▶ _GOAL OF THE EXERCISE_:
Your reply should be made up of every line in the records below that holds the string "массив".

▶ _DATA UNDER STUDY_:

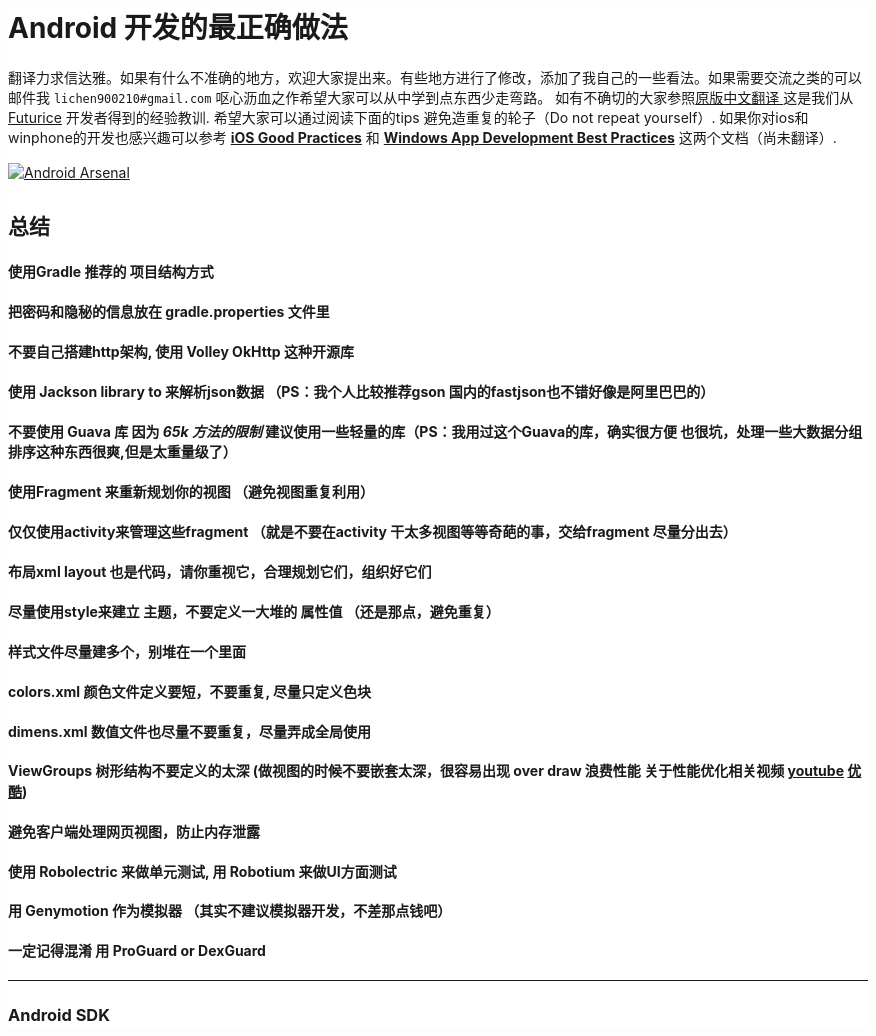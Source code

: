 # Android 开发的最正确做法

翻译力求信达雅。如果有什么不准确的地方，欢迎大家提出来。有些地方进行了修改，添加了我自己的一些看法。如果需要交流之类的可以邮件我 `lichen900210#gmail.com`
呕心沥血之作希望大家可以从中学到点东西少走弯路。
如有不确切的大家参照[原版中文翻译 ](https://github.com/JuneLeGency/android-best-practices/blob/master/translations/Chinese/README.cn.md)
这是我们从[Futurice](http://www.futurice.com) 开发者得到的经验教训. 希望大家可以通过阅读下面的tips 避免造重复的轮子（Do not repeat yourself）. 如果你对ios和winphone的开发也感兴趣可以参考 [**iOS Good Practices**](https://github.com/futurice/ios-good-practices) 和 [**Windows App Development Best Practices**](https://github.com/futurice/windows-app-development-best-practices) 这两个文档（尚未翻译）.

[![Android Arsenal](https://img.shields.io/badge/Android%20Arsenal-android--best--practices-brightgreen.svg?style=flat)](https://android-arsenal.com/details/1/1091)


## 总结

#### 使用Gradle 推荐的 项目结构方式
#### 把密码和隐秘的信息放在  gradle.properties 文件里
#### 不要自己搭建http架构, 使用 Volley  OkHttp 这种开源库
#### 使用 Jackson library to 来解析json数据 （PS：我个人比较推荐gson  国内的fastjson也不错好像是阿里巴巴的）
#### 不要使用 Guava 库 因为 *65k 方法的限制* 建议使用一些轻量的库（PS：我用过这个Guava的库，确实很方便 也很坑，处理一些大数据分组排序这种东西很爽,但是太重量级了）
#### 使用Fragment 来重新规划你的视图 （避免视图重复利用）
#### 仅仅使用activity来管理这些fragment （就是不要在activity 干太多视图等等奇葩的事，交给fragment 尽量分出去）
#### 布局xml layout 也是代码，请你重视它，合理规划它们，组织好它们
#### 尽量使用style来建立 主题，不要定义一大堆的 属性值 （还是那点，避免重复）
#### 样式文件尽量建多个，别堆在一个里面
#### colors.xml 颜色文件定义要短，不要重复, 尽量只定义色块
#### dimens.xml 数值文件也尽量不要重复，尽量弄成全局使用
#### ViewGroups 树形结构不要定义的太深 (做视图的时候不要嵌套太深，很容易出现 over draw 浪费性能 关于性能优化相关视频 [youtube](https://www.youtube.com/playlist?list=PLWz5rJ2EKKc9CBxr3BVjPTPoDPLdPIFCE) [优酷](http://v.youku.com/v_show/id_XODY3NjY5NTg0.html?from=s1.8-1-1.2))
#### 避免客户端处理网页视图，防止内存泄露
#### 使用 Robolectric 来做单元测试, 用 Robotium 来做UI方面测试
#### 用 Genymotion 作为模拟器 （其实不建议模拟器开发，不差那点钱吧）
#### 一定记得混淆  用 ProGuard or DexGuard


----------

### Android SDK
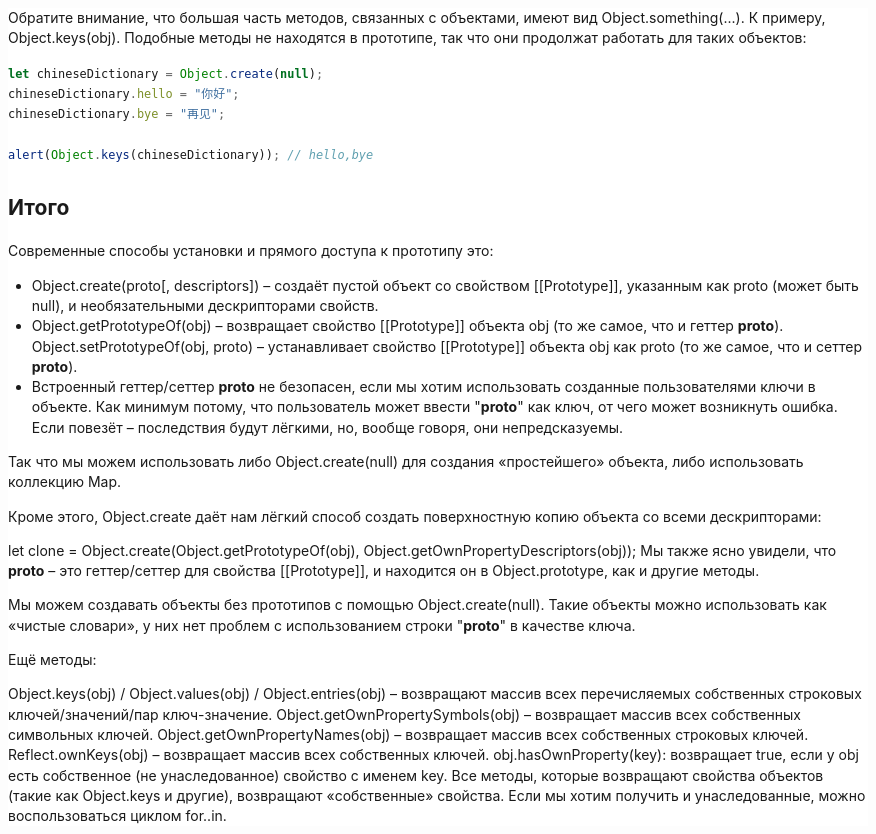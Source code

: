 Обратите внимание, что большая часть методов, связанных с объектами, имеют вид Object.something(...). К примеру, Object.keys(obj). Подобные методы не находятся в прототипе, так что они продолжат работать для таких объектов:
```JavaScript
let chineseDictionary = Object.create(null);
chineseDictionary.hello = "你好";
chineseDictionary.bye = "再见";

alert(Object.keys(chineseDictionary)); // hello,bye
```

## Итого
Современные способы установки и прямого доступа к прототипу это:

- Object.create(proto[, descriptors]) – создаёт пустой объект со свойством [[Prototype]], указанным как proto (может быть null), и необязательными дескрипторами свойств.
- Object.getPrototypeOf(obj) – возвращает свойство [[Prototype]] объекта obj (то же самое, что и геттер __proto__).
Object.setPrototypeOf(obj, proto) – устанавливает свойство [[Prototype]] объекта obj как proto (то же самое, что и сеттер __proto__).
- Встроенный геттер/сеттер __proto__ не безопасен, если мы хотим использовать созданные пользователями ключи в объекте. Как минимум потому, что пользователь может ввести "__proto__" как ключ, от чего может возникнуть ошибка. Если повезёт – последствия будут лёгкими, но, вообще говоря, они непредсказуемы.

Так что мы можем использовать либо Object.create(null) для создания «простейшего» объекта, либо использовать коллекцию Map.

Кроме этого, Object.create даёт нам лёгкий способ создать поверхностную копию объекта со всеми дескрипторами:

let clone = Object.create(Object.getPrototypeOf(obj), Object.getOwnPropertyDescriptors(obj));
Мы также ясно увидели, что __proto__ – это геттер/сеттер для свойства [[Prototype]], и находится он в Object.prototype, как и другие методы.

Мы можем создавать объекты без прототипов с помощью Object.create(null). Такие объекты можно использовать как «чистые словари», у них нет проблем с использованием строки "__proto__" в качестве ключа.

Ещё методы:

Object.keys(obj) / Object.values(obj) / Object.entries(obj) – возвращают массив всех перечисляемых собственных строковых ключей/значений/пар ключ-значение.
Object.getOwnPropertySymbols(obj) – возвращает массив всех собственных символьных ключей.
Object.getOwnPropertyNames(obj) – возвращает массив всех собственных строковых ключей.
Reflect.ownKeys(obj) – возвращает массив всех собственных ключей.
obj.hasOwnProperty(key): возвращает true, если у obj есть собственное (не унаследованное) свойство с именем key.
Все методы, которые возвращают свойства объектов (такие как Object.keys и другие), возвращают «собственные» свойства. Если мы хотим получить и унаследованные, можно воспользоваться циклом for..in.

▶ _EXERCISE ANSWER_:
Object.keys(obj) / Object.values(obj) / Object.entries(obj) – возвращают массив всех перечисляемых собственных строковых ключей/значений/пар ключ-значение.
Object.getOwnPropertySymbols(obj) – возвращает массив всех собственных символьных ключей.
Object.getOwnPropertyNames(obj) – возвращает массив всех собственных строковых ключей.
Reflect.ownKeys(obj) – возвращает массив всех собственных ключей.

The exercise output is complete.